Stored data:
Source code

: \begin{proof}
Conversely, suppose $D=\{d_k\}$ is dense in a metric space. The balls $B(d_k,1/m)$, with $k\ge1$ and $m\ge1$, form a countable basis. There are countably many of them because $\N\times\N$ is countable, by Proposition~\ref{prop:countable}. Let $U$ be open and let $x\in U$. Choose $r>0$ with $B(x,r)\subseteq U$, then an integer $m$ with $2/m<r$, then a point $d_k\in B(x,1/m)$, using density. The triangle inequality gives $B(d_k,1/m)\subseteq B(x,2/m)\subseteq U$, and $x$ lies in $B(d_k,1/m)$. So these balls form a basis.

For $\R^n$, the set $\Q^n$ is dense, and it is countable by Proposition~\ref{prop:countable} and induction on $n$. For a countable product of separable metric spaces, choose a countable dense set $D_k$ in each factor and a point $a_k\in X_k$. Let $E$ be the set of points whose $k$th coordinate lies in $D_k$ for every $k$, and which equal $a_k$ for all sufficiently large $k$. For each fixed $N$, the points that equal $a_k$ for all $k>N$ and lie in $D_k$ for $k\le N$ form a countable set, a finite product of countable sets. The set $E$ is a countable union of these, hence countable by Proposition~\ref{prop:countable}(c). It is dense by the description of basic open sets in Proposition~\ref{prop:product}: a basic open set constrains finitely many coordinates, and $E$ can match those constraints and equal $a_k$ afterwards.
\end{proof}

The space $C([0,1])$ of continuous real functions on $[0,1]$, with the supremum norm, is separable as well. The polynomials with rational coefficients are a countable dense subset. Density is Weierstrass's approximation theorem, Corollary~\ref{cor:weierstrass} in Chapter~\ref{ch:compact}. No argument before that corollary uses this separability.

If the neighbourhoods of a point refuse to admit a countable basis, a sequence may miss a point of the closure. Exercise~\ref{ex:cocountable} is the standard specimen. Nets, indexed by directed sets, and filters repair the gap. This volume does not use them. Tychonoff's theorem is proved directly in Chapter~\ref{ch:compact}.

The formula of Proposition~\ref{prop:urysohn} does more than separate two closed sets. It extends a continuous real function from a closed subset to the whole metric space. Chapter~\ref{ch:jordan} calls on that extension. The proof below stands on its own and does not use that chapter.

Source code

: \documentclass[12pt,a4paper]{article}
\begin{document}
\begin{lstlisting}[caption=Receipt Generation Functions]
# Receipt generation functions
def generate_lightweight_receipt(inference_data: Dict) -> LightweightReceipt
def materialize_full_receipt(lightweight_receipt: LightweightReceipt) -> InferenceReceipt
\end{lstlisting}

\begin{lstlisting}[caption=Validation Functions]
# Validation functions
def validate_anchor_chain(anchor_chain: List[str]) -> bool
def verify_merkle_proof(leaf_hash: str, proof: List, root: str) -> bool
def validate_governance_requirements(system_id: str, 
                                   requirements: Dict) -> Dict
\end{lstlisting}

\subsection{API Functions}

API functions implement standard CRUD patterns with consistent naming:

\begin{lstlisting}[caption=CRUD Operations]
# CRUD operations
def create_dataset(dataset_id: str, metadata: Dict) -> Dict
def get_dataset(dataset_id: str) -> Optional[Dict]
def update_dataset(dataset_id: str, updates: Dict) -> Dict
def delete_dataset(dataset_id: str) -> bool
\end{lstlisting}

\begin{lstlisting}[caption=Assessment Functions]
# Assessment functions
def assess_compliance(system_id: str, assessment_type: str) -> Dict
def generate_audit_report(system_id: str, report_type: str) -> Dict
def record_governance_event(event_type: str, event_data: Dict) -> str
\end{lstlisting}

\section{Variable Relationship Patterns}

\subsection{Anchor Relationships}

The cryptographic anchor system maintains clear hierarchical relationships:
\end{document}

▶ _Description of the task_
Write out only the lines from the very start of the entries above to the line that includes "form a basis.", both ends included, each one unchanged.

▶ _Result_
Source code

: \begin{proof}
Conversely, suppose $D=\{d_k\}$ is dense in a metric space. The balls $B(d_k,1/m)$, with $k\ge1$ and $m\ge1$, form a countable basis. There are countably many of them because $\N\times\N$ is countable, by Proposition~\ref{prop:countable}. Let $U$ be open and let $x\in U$. Choose $r>0$ with $B(x,r)\subseteq U$, then an integer $m$ with $2/m<r$, then a point $d_k\in B(x,1/m)$, using density. The triangle inequality gives $B(d_k,1/m)\subseteq B(x,2/m)\subseteq U$, and $x$ lies in $B(d_k,1/m)$. So these balls form a basis.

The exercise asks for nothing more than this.